SuspiciousFeb 26, 2026, 10:32 PM
Verdict
suspicious
Confidence
medium
Model
gpt-5-mini
Summary
The skill's description matches an LLM-evaluation ensemble, but its declared runtime requirements (both cloud API keys required and a local ollama binary) are stricter than the documentation implies and may be unnecessary; this incoherence warrants caution.
Guidance
This skill appears to implement what it says — a three-layer judge ensemble that uses local validators plus sampled cloud LLM judges — but there are a couple of practical mismatches to consider before installing: - It declares both ANTHROPIC_API_KEY and OPENAI_API_KEY as required. If you only intend to run a single cloud judge or only local Ollama inference, you should confirm whether both keys are actually needed or if the skill could accept one optionally. Avoid supplying unnecessary credentials. - It lists ollama as a required binary even though local use is described as optional. If you won't run Ollama locally, ensure the skill can operate without it rather than installing/using a local runtime you don't want. - Because the skill performs outbound network calls to third-party APIs, expect billing and data sent to Anthropic/OpenAI. Review the upstream behavior (repository or code) to confirm what request payloads include and whether any sample data or logs would be transmitted. If you decide to use it: provide only the credentials needed for your intended mode (prefer least privilege), monitor API usage/costs during initial runs, and review the upstream repo (https://github.com/reddinft/skill-llm-as-judge) or any implementation before giving full access to production credentials.

Review Dimensions

Purpose & Capability
noteThe skill claims to build an ensemble that uses local (Ollama) and cloud judges (Anthropic + OpenAI). Requiring python3 plus ollama, and both ANTHROPIC_API_KEY and OPENAI_API_KEY is consistent with the described two-cloud-plus-local architecture. However, the docs state judges are sampled and local inference can be used alone; making ollama and both cloud keys mandatory (in requires lists) is stricter than the description implies and may be unnecessary for some legitimate uses (e.g., cloud-only or local-only evaluation).
Instruction Scope
okSKILL.md contains architecture, validation and scoring rules, and example Python usage. It explicitly describes network outbound calls to Anthropic and OpenAI and local inference via Ollama.
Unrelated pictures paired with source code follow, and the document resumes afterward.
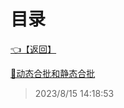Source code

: # 目录  


[👈【返回】](/--目录--/Unity笔记/Unity游戏优化/--目录--Unity游戏优化)  


[📜动态合批和静态合批](/Unity笔记/Unity游戏优化/渲染合批/动态合批和静态合批)  







> 2023/8/15 14:18:53
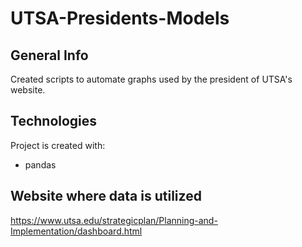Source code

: # UTSA-Presidents-Models

## General Info
Created scripts to automate graphs used by the president of UTSA's website.

## Technologies
Project is created with: 
* pandas

## Website where data is utilized
https://www.utsa.edu/strategicplan/Planning-and-Implementation/dashboard.html
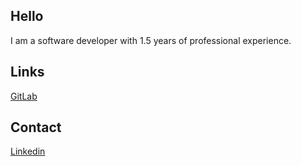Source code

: ## Hello

I am a software developer with 1.5 years of professional experience.

## Links

[GitLab](https://gitlab.com/karmek-k)

## Contact

[Linkedin](https://www.linkedin.com/in/bartosz-glen/)
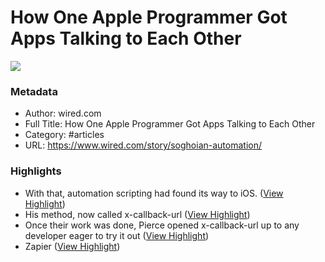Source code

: # How One Apple Programmer Got Apps Talking to Each Other

![](https://readwise-assets.s3.amazonaws.com/static/images/article3.5c705a01b476.png)

### Metadata

- Author: wired.com
- Full Title: How One Apple Programmer Got Apps Talking to Each Other
- Category: #articles
- URL: https://www.wired.com/story/soghoian-automation/

### Highlights

- With that, automation scripting had found its way to iOS. ([View Highlight](https://instapaper.com/read/1082870411/9123139))
- His method, now called x-callback-url ([View Highlight](https://instapaper.com/read/1082870411/9123141))
- Once their work was done, Pierce opened x-callback-url up to any developer eager to try it out ([View Highlight](https://instapaper.com/read/1082870411/9123143))
- Zapier ([View Highlight](https://instapaper.com/read/1082870411/9123145))
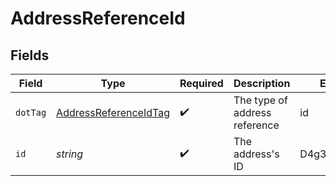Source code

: # AddressReferenceId


## Fields

| Field                                                                 | Type                                                                  | Required                                                              | Description                                                           | Example                                                               |
| --------------------------------------------------------------------- | --------------------------------------------------------------------- | --------------------------------------------------------------------- | --------------------------------------------------------------------- | --------------------------------------------------------------------- |
| `dotTag`                                                              | [AddressReferenceIdTag](../../models/shared/AddressReferenceIdTag.md) | :heavy_check_mark:                                                    | The type of address reference                                         | id                                                                    |
| `id`                                                                  | *string*                                                              | :heavy_check_mark:                                                    | The address's ID                                                      | D4g3h5tBuVYK9                                                         |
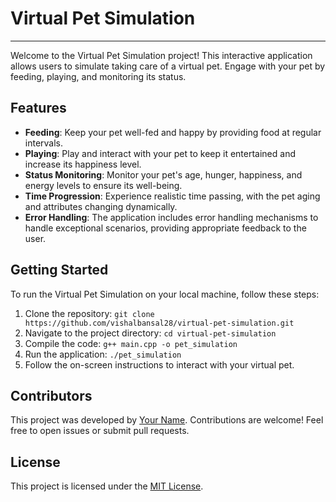 # Virtual Pet Simulation
---

Welcome to the Virtual Pet Simulation project! This interactive application allows users to simulate taking care of a virtual pet. Engage with your pet by feeding, playing, and monitoring its status.

## Features

- **Feeding**: Keep your pet well-fed and happy by providing food at regular intervals.
- **Playing**: Play and interact with your pet to keep it entertained and increase its happiness level.
- **Status Monitoring**: Monitor your pet's age, hunger, happiness, and energy levels to ensure its well-being.
- **Time Progression**: Experience realistic time passing, with the pet aging and attributes changing dynamically.
- **Error Handling**: The application includes error handling mechanisms to handle exceptional scenarios, providing appropriate feedback to the user.

## Getting Started

To run the Virtual Pet Simulation on your local machine, follow these steps:

1. Clone the repository: `git clone https://github.com/vishalbansal28/virtual-pet-simulation.git`
2. Navigate to the project directory: `cd virtual-pet-simulation`
3. Compile the code: `g++ main.cpp -o pet_simulation`
4. Run the application: `./pet_simulation`
5. Follow the on-screen instructions to interact with your virtual pet.

## Contributors

This project was developed by [Your Name](https://github.com/vishalbansal28). Contributions are welcome! Feel free to open issues or submit pull requests.

## License

This project is licensed under the [MIT License](LICENSE).
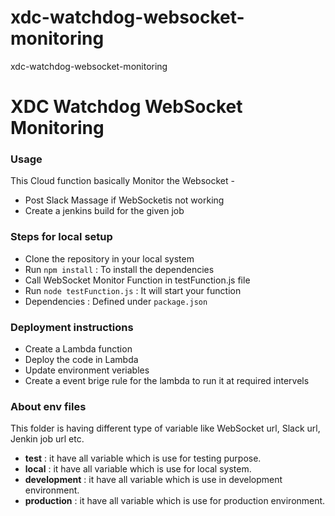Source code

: # xdc-watchdog-websocket-monitoring
xdc-watchdog-websocket-monitoring
# XDC Watchdog WebSocket Monitoring #

### Usage ###

This Cloud function basically Monitor the Websocket  -
* Post Slack Massage if WebSocketis not working 
* Create a jenkins build for the given job

### Steps for local setup ###

* Clone the repository in your local system
* Run `npm install` : To install the dependencies
* Call WebSocket Monitor Function in testFunction.js file 
* Run `node testFunction.js` : It will start your function 
* Dependencies : Defined under `package.json`


### Deployment instructions ### 

* Create a Lambda function 
* Deploy the code in Lambda 
* Update environment veriables 
* Create a event brige rule for the lambda to run it at required intervels     

### About env files ###

This folder is having different type of variable like WebSocket url, Slack url, Jenkin job url etc.
* **test** : it have all variable which is use for testing purpose.
* **local** : it have all variable which is use for local system.
* **development** : it have all variable which is use in development environment.
* **production** : it have all variable which is use for production environment.


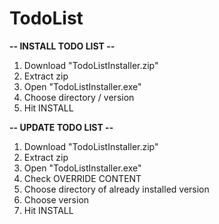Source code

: # TodoList

**-- INSTALL TODO LIST --**

1. Download "TodoListInstaller.zip"
2. Extract zip
3. Open "TodoListInstaller.exe"
4. Choose directory / version
5. Hit INSTALL

**-- UPDATE TODO LIST --**

1. Download "TodoListInstaller.zip"
2. Extract zip
3. Open "TodoListInstaller.exe"
4. Check OVERRIDE CONTENT
5. Choose directory of already installed version
6. Choose version
7. Hit INSTALL
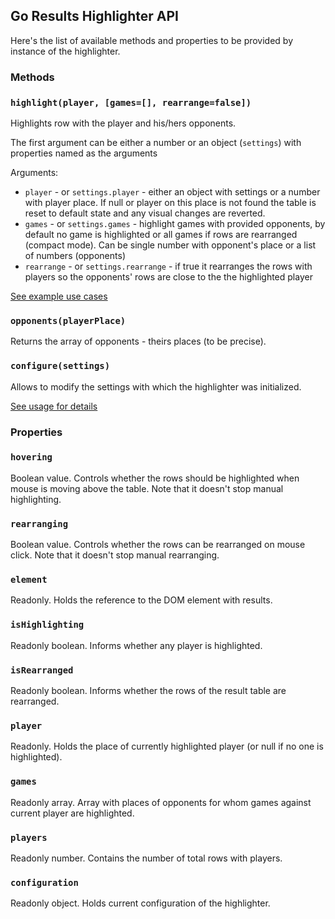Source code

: ## Go Results Highlighter API

Here's the list of available methods and properties to be provided by
instance of the highlighter.

### Methods

### `highlight(player, [games=[], rearrange=false])`

Highlights row with the player and his/hers opponents.

The first argument can be either a number or an object (`settings`) with properties named as
 the arguments

Arguments:
- `player` - or `settings.player` - either an object with settings or a number with
player place. If null or player on this place is not found the table is reset to
default state and any visual changes are reverted.
- `games` - or `settings.games` - highlight games with provided opponents, by default no game is
highlighted or all games if rows are rearranged (compact mode). Can be single number
with opponent's place or a list of numbers (opponents)
- `rearrange` - or `settings.rearrange` - if true it rearranges the rows with players
so the opponents' rows are close to the the highlighted player

[See example use cases](./examples.md)

### `opponents(playerPlace)`

Returns the array of opponents - theirs places (to be precise).

### `configure(settings)`

Allows to modify the settings with which the highlighter was initialized.

[See usage for details](./usage.md)

### Properties

### `hovering`

Boolean value. Controls whether the rows should be highlighted when mouse is moving
above the table. Note that it doesn't stop manual highlighting.

### `rearranging`

Boolean value. Controls whether the rows can be rearranged on mouse click.
Note that it doesn't stop manual rearranging.

### `element`

Readonly. Holds the reference to the DOM element with results.

### `isHighlighting`

Readonly boolean. Informs whether any player is highlighted.

### `isRearranged`

Readonly boolean. Informs whether the rows of the result table are rearranged.

### `player`

Readonly. Holds the place of currently highlighted player (or null if no one is
highlighted).

### `games`

Readonly array. Array with places of opponents for whom games against current player
are highlighted.

### `players`

Readonly number. Contains the number of total rows with players.

### `configuration`

Readonly object. Holds current configuration of the highlighter.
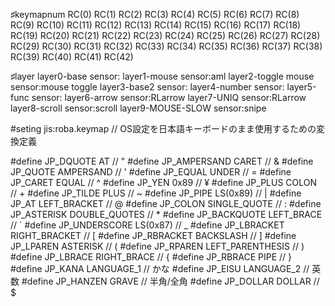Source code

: ♯keymapnum
RC(0)  RC(1)  RC(2)  RC(3)  RC(4)                     RC(5) RC(6)  RC(7)  RC(8)  RC(9)
RC(10) RC(11) RC(12) RC(13) RC(14) RC(15)     RC(16) RC(17) RC(18) RC(19) RC(20) RC(21)
RC(22) RC(23) RC(24) RC(25) RC(26) RC(27)     RC(28) RC(29) RC(30) RC(31) RC(32) RC(33)
RC(34) RC(35) RC(36) RC(37) RC(38) RC(39)     RC(40) RC(41)                      RC(42)  

♯layer
layer0-base sensor:
layer1-mouse sensor:aml
layer2-toggle mouse sensor:mouse toggle
layer3-base2 sensor:
layer4-number sensor:
layer5-func sensor:
layer6-arrow sensor:RLarrow
layer7-UNIQ sensor:RLarrow
layer8-scroll sensor:scroll
layer9-MOUSE-SLOW sensor:snipe

#seting
jis:roba.keymap
// OS設定を日本語キーボードのまま使用するための変換定義

#define JP_DQUOTE       AT                // "
#define JP_AMPERSAND    CARET             // &
#define JP_QUOTE        AMPERSAND         // '
#define JP_EQUAL        UNDER             // =
#define JP_CARET        EQUAL             // ^
#define JP_YEN          0x89              // ¥
#define JP_PLUS         COLON             // +
#define JP_TILDE        PLUS              // ~
#define JP_PIPE         LS(0x89)          // |
#define JP_AT           LEFT_BRACKET      // @
#define JP_COLON        SINGLE_QUOTE      // :
#define JP_ASTERISK     DOUBLE_QUOTES     // *
#define JP_BACKQUOTE    LEFT_BRACE        // `
#define JP_UNDERSCORE   LS(0x87)          // _
#define JP_LBRACKET     RIGHT_BRACKET     // [
#define JP_RBRACKET     BACKSLASH         // ]
#define JP_LPAREN       ASTERISK          // (
#define JP_RPAREN       LEFT_PARENTHESIS  // )
#define JP_LBRACE       RIGHT_BRACE       // {
#define JP_RBRACE       PIPE              // }
#define JP_KANA         LANGUAGE_1        // かな
#define JP_EISU         LANGUAGE_2        // 英数
#define JP_HANZEN       GRAVE             // 半角/全角
#define JP_DOLLAR       DOLLAR             // $
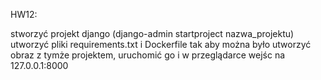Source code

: HW12:

stworzyć projekt django (django-admin startproject nazwa_projektu)
utworzyć pliki requirements.txt i Dockerfile tak aby można było utworzyć obraz z tymże projektem, uruchomić go i w przeglądarce wejśc na 127.0.0.1:8000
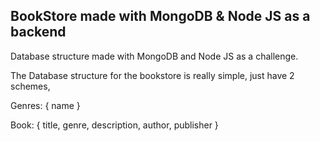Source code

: ## BookStore made with MongoDB & Node JS as a backend

Database structure made with MongoDB and Node JS as a challenge.

The Database structure for the bookstore is really simple, just have 2 schemes, 

Genres: 
{
    name
}


Book: 
{
    title,
    genre,
    description, 
    author, 
    publisher
}
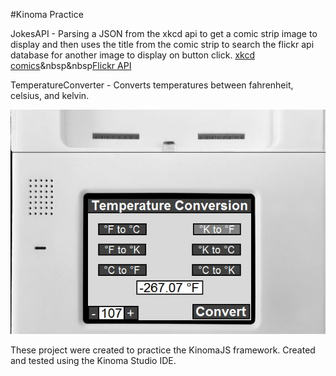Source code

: #Kinoma Practice

JokesAPI -
    Parsing a JSON from the xkcd api to get a comic strip image to display and then uses the title from 
    the comic strip to search the flickr api database for another image to display on button click.
    <a href="http://xkcd.com/">xkcd comics</a>&nbsp&nbsp<a href="https://www.flickr.com/services/api/">Flickr API</a>
    
TemperatureConverter -
    Converts temperatures between fahrenheit, celsius, and kelvin.
    
<p align="center">
<img src="screenshot/screenshot.JPG" />
</p>

These project were created to practice the KinomaJS framework.
Created and tested using the Kinoma Studio IDE.
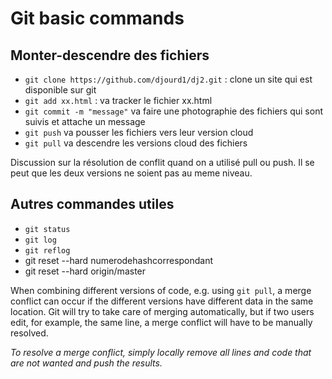 # Git basic commands

## Monter-descendre des fichiers

+ `git clone https://github.com/djourd1/dj2.git`  : clone un site qui est disponible sur git
+ `git add xx.html`  : va tracker le fichier xx.html
+ `git commit -m "message"` va faire une photographie des fichiers qui sont suivis et attache un message
+ `git push`   va pousser les fichiers vers leur version cloud
+ `git pull`   va descendre les versions cloud des fichiers

Discussion sur la résolution de conflit quand on a utilisé pull ou push. Il se peut que les deux versions ne soient pas au meme niveau.



## Autres commandes utiles

+ `git status`
+ `git log`
+ `git reflog`
+ git reset --hard numerodehashcorrespondant
+ git reset --hard origin/master

When combining different versions of code, e.g. using `git pull`, a merge conflict can occur if the different versions have different data in the same location. Git will try to take care of merging automatically, but if two users edit, for example, the same line, a merge conflict will have to be manually resolved.

*To resolve a merge conflict, simply locally remove all lines and code that are not wanted and push the results.*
The instructions do not direct the agent to read unrelated system files or other secrets, nor do they instruct exfiltration to unexpected endpoints.
Install Mechanism
okThis is instruction-only (no install spec and no code files), so nothing is written to disk by an installer. That lowers installation risk. The skill does rely on external binaries being present on PATH rather than installing them itself.
Credentials
concernThe skill requires two cloud API keys (ANTHROPIC_API_KEY and OPENAI_API_KEY) and marks Anthropic as the primary credential. Requiring both keys is reasonable if the ensemble always needs two cloud judges, but the doc describes sampling and optional components (e.g., optional Gemini tiebreaker, local Ollama use). Making both cloud keys mandatory and insisting on an ollama executable is disproportionate to some described modes of operation and reduces flexibility. If you only plan to run local/offline evaluations or only one cloud provider, forcing both keys and ollama may be unnecessary and increases secret exposure.
Persistence & Privilege
okThe skill is not always-enabled and does not request special persistent privileges. It does permit autonomous invocation by default (platform normal), but there's no indication it modifies other skills or system-wide configs.